Yo quiero mucho a Lydia Cacho. Me consta que es una mujer justa. Lo de Mario Marín y su conversación con Kamel Nacif es un absoluto escándalo que en cualquier otro lugar del mundo hubiera provocado la dimisión del Gobernador. Él sigue tan campante y me dicen que Felipe hasta lo apapacha. Marín es impresentable y ya tendría que estar en la cárcel, o, por lo menos, fuera del gobierno. Nada de eso ha ocurrido. Mil veces lo he señalado y mil veces se ha reído de la justicia este tonto inmenso cuya defensa corre por cuenta de su partido.

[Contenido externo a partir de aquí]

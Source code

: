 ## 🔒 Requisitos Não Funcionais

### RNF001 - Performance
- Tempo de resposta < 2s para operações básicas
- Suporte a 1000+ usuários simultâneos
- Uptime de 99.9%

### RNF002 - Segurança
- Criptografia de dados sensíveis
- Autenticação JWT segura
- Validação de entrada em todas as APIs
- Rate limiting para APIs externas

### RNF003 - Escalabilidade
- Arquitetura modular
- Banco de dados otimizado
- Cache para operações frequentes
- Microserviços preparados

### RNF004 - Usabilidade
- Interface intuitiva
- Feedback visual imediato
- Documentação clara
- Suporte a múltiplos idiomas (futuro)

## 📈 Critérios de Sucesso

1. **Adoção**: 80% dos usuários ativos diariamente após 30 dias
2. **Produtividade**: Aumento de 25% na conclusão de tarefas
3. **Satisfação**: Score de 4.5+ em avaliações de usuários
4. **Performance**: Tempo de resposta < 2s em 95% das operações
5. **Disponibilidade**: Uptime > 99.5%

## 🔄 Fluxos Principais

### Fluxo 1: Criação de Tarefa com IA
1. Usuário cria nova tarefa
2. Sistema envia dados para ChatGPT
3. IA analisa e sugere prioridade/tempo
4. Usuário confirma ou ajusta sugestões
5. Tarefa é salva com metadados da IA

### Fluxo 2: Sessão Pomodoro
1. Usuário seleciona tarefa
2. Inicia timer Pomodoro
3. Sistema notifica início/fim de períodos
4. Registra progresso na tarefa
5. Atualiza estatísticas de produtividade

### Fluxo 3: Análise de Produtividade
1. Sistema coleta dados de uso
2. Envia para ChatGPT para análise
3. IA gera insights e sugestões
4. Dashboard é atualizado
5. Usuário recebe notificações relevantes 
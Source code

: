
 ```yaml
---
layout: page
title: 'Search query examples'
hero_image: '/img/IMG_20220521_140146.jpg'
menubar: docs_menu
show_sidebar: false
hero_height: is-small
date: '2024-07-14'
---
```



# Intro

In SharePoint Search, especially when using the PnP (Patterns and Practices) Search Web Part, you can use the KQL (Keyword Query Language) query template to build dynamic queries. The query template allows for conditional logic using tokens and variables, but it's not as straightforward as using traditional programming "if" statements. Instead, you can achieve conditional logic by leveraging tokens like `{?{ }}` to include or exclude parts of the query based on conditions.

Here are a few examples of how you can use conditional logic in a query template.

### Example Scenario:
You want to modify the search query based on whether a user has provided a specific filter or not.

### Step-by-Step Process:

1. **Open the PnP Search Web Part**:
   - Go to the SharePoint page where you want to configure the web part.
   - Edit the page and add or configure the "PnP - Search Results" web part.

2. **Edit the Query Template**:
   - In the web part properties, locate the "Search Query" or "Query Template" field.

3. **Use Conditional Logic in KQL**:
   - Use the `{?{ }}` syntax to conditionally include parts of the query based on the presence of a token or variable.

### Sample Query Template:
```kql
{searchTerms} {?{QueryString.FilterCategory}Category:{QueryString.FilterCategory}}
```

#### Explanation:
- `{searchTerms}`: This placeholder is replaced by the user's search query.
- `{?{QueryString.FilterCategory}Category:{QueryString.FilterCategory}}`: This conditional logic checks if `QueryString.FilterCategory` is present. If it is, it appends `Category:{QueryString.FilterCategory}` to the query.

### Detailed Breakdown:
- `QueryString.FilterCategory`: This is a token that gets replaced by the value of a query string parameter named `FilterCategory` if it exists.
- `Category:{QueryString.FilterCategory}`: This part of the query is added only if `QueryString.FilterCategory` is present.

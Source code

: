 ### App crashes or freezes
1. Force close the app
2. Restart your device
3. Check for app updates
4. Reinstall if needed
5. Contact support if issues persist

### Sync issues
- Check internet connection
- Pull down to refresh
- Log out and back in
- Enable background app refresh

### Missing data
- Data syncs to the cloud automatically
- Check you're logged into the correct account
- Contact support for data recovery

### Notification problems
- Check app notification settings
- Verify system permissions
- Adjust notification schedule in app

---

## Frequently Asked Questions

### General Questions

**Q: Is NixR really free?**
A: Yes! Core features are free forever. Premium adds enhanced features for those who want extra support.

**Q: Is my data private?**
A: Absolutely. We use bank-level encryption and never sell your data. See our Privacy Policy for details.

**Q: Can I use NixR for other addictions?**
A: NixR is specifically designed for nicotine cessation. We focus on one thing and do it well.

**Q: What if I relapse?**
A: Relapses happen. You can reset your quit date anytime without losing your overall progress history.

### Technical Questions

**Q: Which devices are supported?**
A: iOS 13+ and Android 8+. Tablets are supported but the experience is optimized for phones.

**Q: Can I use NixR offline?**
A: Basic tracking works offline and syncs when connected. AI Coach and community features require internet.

Después de Marín han seguido otros truhanes como Emilio Gamboa, o Manlio Fabio y los cuarenta ladrones que los rodean. Han ofendido impunemente a la justicia de este país y ahí siguen. Mil veces pueden ser acusados; mil veces librarán cualquier persecución. Y sin embargo, algo queda siempre de dolor. Mil razones para seguir insistiendo.


Mil veces hemos hablado a favor de que la justicia despierte. Lo diré por la vez mil uno: ¿qué tal durmió la justicia en México?. Ya urge que despierte. Estamos enfermos gravemente de injusticia.